• Given records:

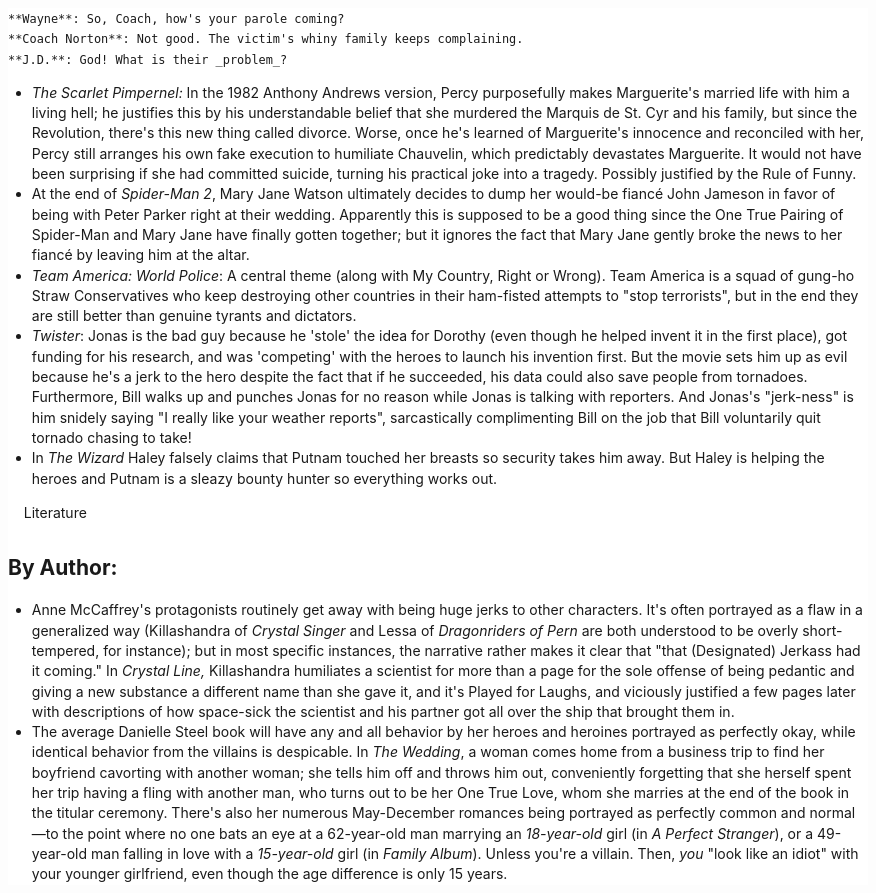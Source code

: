     **Wayne**: So, Coach, how's your parole coming?  
    **Coach Norton**: Not good. The victim's whiny family keeps complaining.  
    **J.D.**: God! What is their _problem_?
    
-   _The Scarlet Pimpernel:_ In the 1982 Anthony Andrews version, Percy purposefully makes Marguerite's married life with him a living hell; he justifies this by his understandable belief that she murdered the Marquis de St. Cyr and his family, but since the Revolution, there's this new thing called divorce. Worse, once he's learned of Marguerite's innocence and reconciled with her, Percy still arranges his own fake execution to humiliate Chauvelin, which predictably devastates Marguerite. It would not have been surprising if she had committed suicide, turning his practical joke into a tragedy. Possibly justified by the Rule of Funny.
-   At the end of _Spider-Man 2_, Mary Jane Watson ultimately decides to dump her would-be fiancé John Jameson in favor of being with Peter Parker right at their wedding. Apparently this is supposed to be a good thing since the One True Pairing of Spider-Man and Mary Jane have finally gotten together; but it ignores the fact that Mary Jane gently broke the news to her fiancé by leaving him at the altar.
-   _Team America: World Police_: A central theme (along with My Country, Right or Wrong). Team America is a squad of gung-ho Straw Conservatives who keep destroying other countries in their ham-fisted attempts to "stop terrorists", but in the end they are still better than genuine tyrants and dictators.
-   _Twister_: Jonas is the bad guy because he 'stole' the idea for Dorothy (even though he helped invent it in the first place), got funding for his research, and was 'competing' with the heroes to launch his invention first. But the movie sets him up as evil because he's a jerk to the hero despite the fact that if he succeeded, his data could also save people from tornadoes. Furthermore, Bill walks up and punches Jonas for no reason while Jonas is talking with reporters. And Jonas's "jerk-ness" is him snidely saying "I really like your weather reports", sarcastically complimenting Bill on the job that Bill voluntarily quit tornado chasing to take!
-   In _The Wizard_ Haley falsely claims that Putnam touched her breasts so security takes him away. But Haley is helping the heroes and Putnam is a sleazy bounty hunter so everything works out.

    Literature 

## By Author:

-   Anne McCaffrey's protagonists routinely get away with being huge jerks to other characters. It's often portrayed as a flaw in a generalized way (Killashandra of _Crystal Singer_ and Lessa of _Dragonriders of Pern_ are both understood to be overly short-tempered, for instance); but in most specific instances, the narrative rather makes it clear that "that (Designated) Jerkass had it coming." In _Crystal Line,_ Killashandra humiliates a scientist for more than a page for the sole offense of being pedantic and giving a new substance a different name than she gave it, and it's Played for Laughs, and viciously justified a few pages later with descriptions of how space-sick the scientist and his partner got all over the ship that brought them in.
-   The average Danielle Steel book will have any and all behavior by her heroes and heroines portrayed as perfectly okay, while identical behavior from the villains is despicable. In _The Wedding_, a woman comes home from a business trip to find her boyfriend cavorting with another woman; she tells him off and throws him out, conveniently forgetting that she herself spent her trip having a fling with another man, who turns out to be her One True Love, whom she marries at the end of the book in the titular ceremony. There's also her numerous May-December romances being portrayed as perfectly common and normal—to the point where no one bats an eye at a 62-year-old man marrying an _18-year-old_ girl (in _A Perfect Stranger_), or a 49-year-old man falling in love with a _15-year-old_ girl (in _Family Album_). Unless you're a villain. Then, _you_ "look like an idiot" with your younger girlfriend, even though the age difference is only 15 years.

• The problem: Transcribe each entry above without alteration, but keep the pictures out.

• Answer to the problem:
Source code

:     **Wayne**: So, Coach, how's your parole coming?  
    **Coach Norton**: Not good. The victim's whiny family keeps complaining.  
    **J.D.**: God! What is their _problem_?
    
-   _The Scarlet Pimpernel:_ In the 1982 Anthony Andrews version, Percy purposefully makes Marguerite's married life with him a living hell; he justifies this by his understandable belief that she murdered the Marquis de St. Cyr and his family, but since the Revolution, there's this new thing called divorce. Worse, once he's learned of Marguerite's innocence and reconciled with her, Percy still arranges his own fake execution to humiliate Chauvelin, which predictably devastates Marguerite. It would not have been surprising if she had committed suicide, turning his practical joke into a tragedy. Possibly justified by the Rule of Funny.
-   At the end of _Spider-Man 2_, Mary Jane Watson ultimately decides to dump her would-be fiancé John Jameson in favor of being with Peter Parker right at their wedding. Apparently this is supposed to be a good thing since the One True Pairing of Spider-Man and Mary Jane have finally gotten together; but it ignores the fact that Mary Jane gently broke the news to her fiancé by leaving him at the altar.
-   _Team America: World Police_: A central theme (along with My Country, Right or Wrong). Team America is a squad of gung-ho Straw Conservatives who keep destroying other countries in their ham-fisted attempts to "stop terrorists", but in the end they are still better than genuine tyrants and dictators.
-   _Twister_: Jonas is the bad guy because he 'stole' the idea for Dorothy (even though he helped invent it in the first place), got funding for his research, and was 'competing' with the heroes to launch his invention first. But the movie sets him up as evil because he's a jerk to the hero despite the fact that if he succeeded, his data could also save people from tornadoes. Furthermore, Bill walks up and punches Jonas for no reason while Jonas is talking with reporters. And Jonas's "jerk-ness" is him snidely saying "I really like your weather reports", sarcastically complimenting Bill on the job that Bill voluntarily quit tornado chasing to take!
-   In _The Wizard_ Haley falsely claims that Putnam touched her breasts so security takes him away. But Haley is helping the heroes and Putnam is a sleazy bounty hunter so everything works out.

    Literature 

## By Author:

-   Anne McCaffrey's protagonists routinely get away with being huge jerks to other characters. It's often portrayed as a flaw in a generalized way (Killashandra of _Crystal Singer_ and Lessa of _Dragonriders of Pern_ are both understood to be overly short-tempered, for instance); but in most specific instances, the narrative rather makes it clear that "that (Designated) Jerkass had it coming." In _Crystal Line,_ Killashandra humiliates a scientist for more than a page for the sole offense of being pedantic and giving a new substance a different name than she gave it, and it's Played for Laughs, and viciously justified a few pages later with descriptions of how space-sick the scientist and his partner got all over the ship that brought them in.
-   The average Danielle Steel book will have any and all behavior by her heroes and heroines portrayed as perfectly okay, while identical behavior from the villains is despicable. In _The Wedding_, a woman comes home from a business trip to find her boyfriend cavorting with another woman; she tells him off and throws him out, conveniently forgetting that she herself spent her trip having a fling with another man, who turns out to be her One True Love, whom she marries at the end of the book in the titular ceremony. There's also her numerous May-December romances being portrayed as perfectly common and normal—to the point where no one bats an eye at a 62-year-old man marrying an _18-year-old_ girl (in _A Perfect Stranger_), or a 49-year-old man falling in love with a _15-year-old_ girl (in _Family Album_). Unless you're a villain. Then, _you_ "look like an idiot" with your younger girlfriend, even though the age difference is only 15 years.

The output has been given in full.